= Jonsson Comprehensive Cancer Center =

Cancer research center in Los Angeles, California

UCLA's Jonsson Comprehensive Cancer Center logo

The Jonsson Comprehensive Cancer Center (JCCC) is a cancer research center at University of California, Los Angeles.

==History==
The center was originated by UCLA scientists and volunteers who began working together in the late 1960s. The center was formally established in 1974 and was designated as a comprehensive cancer center by the National Cancer Institute in 1976. The namesake of the center is the Jonsson family; entrepreneur and philanthropist Kenneth Alan Jonsson (the son of Texas Instruments co-founder J. Erik Jonsson), along with his wife Diana Gordon Jonsson, made a $1 million gift for UCLA in 1975 to establish the center, and continued to financially support the center over a period of decades.

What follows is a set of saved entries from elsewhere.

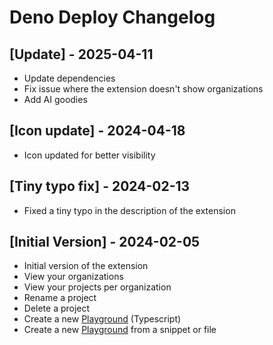 # Deno Deploy Changelog

## [Update] - 2025-04-11

- Update dependencies
- Fix issue where the extension doesn't show organizations
- Add AI goodies

## [Icon update] - 2024-04-18

- Icon updated for better visibility

## [Tiny typo fix] - 2024-02-13

- Fixed a tiny typo in the description of the extension

## [Initial Version] - 2024-02-05

- Initial version of the extension
- View your organizations
- View your projects per organization
- Rename a project
- Delete a project
- Create a new [Playground](https://docs.deno.com/deploy/manual/playgrounds) (Typescript)
- Create a new [Playground](https://docs.deno.com/deploy/manual/playgrounds) from a snippet or file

Joseph W. Cullen served as a deputy director of the center.

==Organization, activities, and funding==
The primary sponsor of the center is the Jonsson Cancer Center Foundation (JCCF), a 501(c)(3) entity (established in 1945).

The center employs over 500 physicians and scientists, who engage in clinical activities (i.e., cancer treatment), education, research (basic and clinical), and cancer prevention.

Although based at UCLA, the center has clinics elsewhere in California, in Westwood, Santa Monica, Alhambra, Irvine, Pasadena, Porter Ranch, Santa Clarita, and Simi Valley.

The center is known for its research on breast and ovarian cancer. JCCC scientists developed palbociclib (PD 0332991), a breast-cancer drug that was in phase III clinical trials as of 2015. JCCC scientists also identified IGF-1 as a pathway as one pathway for the growth of tumors.

In 2013, U.S. News & World Report ranked JCCC as #11 nationally among cancer centers. In 2015, the center ranked #6.

In 2023, U.S. News & World Report ranked JCCC #4 nationally and #1 in California among cancer centers.